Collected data
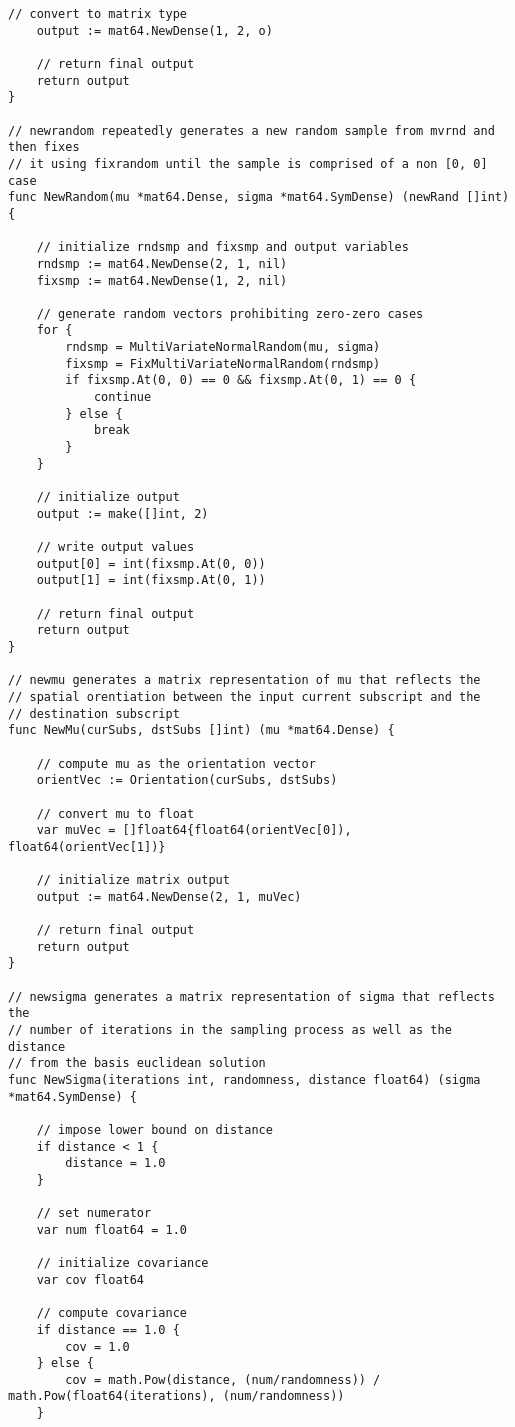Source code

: \begin{lstlisting}[basicstyle=\tiny]
	// convert to matrix type
	output := mat64.NewDense(1, 2, o)

	// return final output
	return output
}

// newrandom repeatedly generates a new random sample from mvrnd and then fixes
// it using fixrandom until the sample is comprised of a non [0, 0] case
func NewRandom(mu *mat64.Dense, sigma *mat64.SymDense) (newRand []int) {

	// initialize rndsmp and fixsmp and output variables
	rndsmp := mat64.NewDense(2, 1, nil)
	fixsmp := mat64.NewDense(1, 2, nil)

	// generate random vectors prohibiting zero-zero cases
	for {
		rndsmp = MultiVariateNormalRandom(mu, sigma)
		fixsmp = FixMultiVariateNormalRandom(rndsmp)
		if fixsmp.At(0, 0) == 0 && fixsmp.At(0, 1) == 0 {
			continue
		} else {
			break
		}
	}

	// initialize output
	output := make([]int, 2)

	// write output values
	output[0] = int(fixsmp.At(0, 0))
	output[1] = int(fixsmp.At(0, 1))

	// return final output
	return output
}

// newmu generates a matrix representation of mu that reflects the
// spatial orentiation between the input current subscript and the
// destination subscript
func NewMu(curSubs, dstSubs []int) (mu *mat64.Dense) {

	// compute mu as the orientation vector
	orientVec := Orientation(curSubs, dstSubs)

	// convert mu to float
	var muVec = []float64{float64(orientVec[0]), float64(orientVec[1])}

	// initialize matrix output
	output := mat64.NewDense(2, 1, muVec)

	// return final output
	return output
}

// newsigma generates a matrix representation of sigma that reflects the
// number of iterations in the sampling process as well as the distance
// from the basis euclidean solution
func NewSigma(iterations int, randomness, distance float64) (sigma *mat64.SymDense) {

	// impose lower bound on distance
	if distance < 1 {
		distance = 1.0
	}

	// set numerator
	var num float64 = 1.0

	// initialize covariance
	var cov float64

	// compute covariance
	if distance == 1.0 {
		cov = 1.0
	} else {
		cov = math.Pow(distance, (num/randomness)) / math.Pow(float64(iterations), (num/randomness))
	}


\end{lstlisting}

Work instructions
Could you transcribe all of the data exactly, keeping every picture out of the copy?

Task result
Source code

: \begin{lstlisting}[basicstyle=\tiny]
	// convert to matrix type
	output := mat64.NewDense(1, 2, o)

	// return final output
	return output
}

// newrandom repeatedly generates a new random sample from mvrnd and then fixes
// it using fixrandom until the sample is comprised of a non [0, 0] case
func NewRandom(mu *mat64.Dense, sigma *mat64.SymDense) (newRand []int) {

	// initialize rndsmp and fixsmp and output variables
	rndsmp := mat64.NewDense(2, 1, nil)
	fixsmp := mat64.NewDense(1, 2, nil)

	// generate random vectors prohibiting zero-zero cases
	for {
		rndsmp = MultiVariateNormalRandom(mu, sigma)
		fixsmp = FixMultiVariateNormalRandom(rndsmp)
		if fixsmp.At(0, 0) == 0 && fixsmp.At(0, 1) == 0 {
			continue
		} else {
			break
		}
	}

	// initialize output
	output := make([]int, 2)

	// write output values
	output[0] = int(fixsmp.At(0, 0))
	output[1] = int(fixsmp.At(0, 1))

	// return final output
	return output
}

// newmu generates a matrix representation of mu that reflects the
// spatial orentiation between the input current subscript and the
// destination subscript
func NewMu(curSubs, dstSubs []int) (mu *mat64.Dense) {

	// compute mu as the orientation vector
	orientVec := Orientation(curSubs, dstSubs)

	// convert mu to float
	var muVec = []float64{float64(orientVec[0]), float64(orientVec[1])}

	// initialize matrix output
	output := mat64.NewDense(2, 1, muVec)

	// return final output
	return output
}

// newsigma generates a matrix representation of sigma that reflects the
// number of iterations in the sampling process as well as the distance
// from the basis euclidean solution
func NewSigma(iterations int, randomness, distance float64) (sigma *mat64.SymDense) {

	// impose lower bound on distance
	if distance < 1 {
		distance = 1.0
	}

	// set numerator
	var num float64 = 1.0

	// initialize covariance
	var cov float64

	// compute covariance
	if distance == 1.0 {
		cov = 1.0
	} else {
		cov = math.Pow(distance, (num/randomness)) / math.Pow(float64(iterations), (num/randomness))
	}


\end{lstlisting}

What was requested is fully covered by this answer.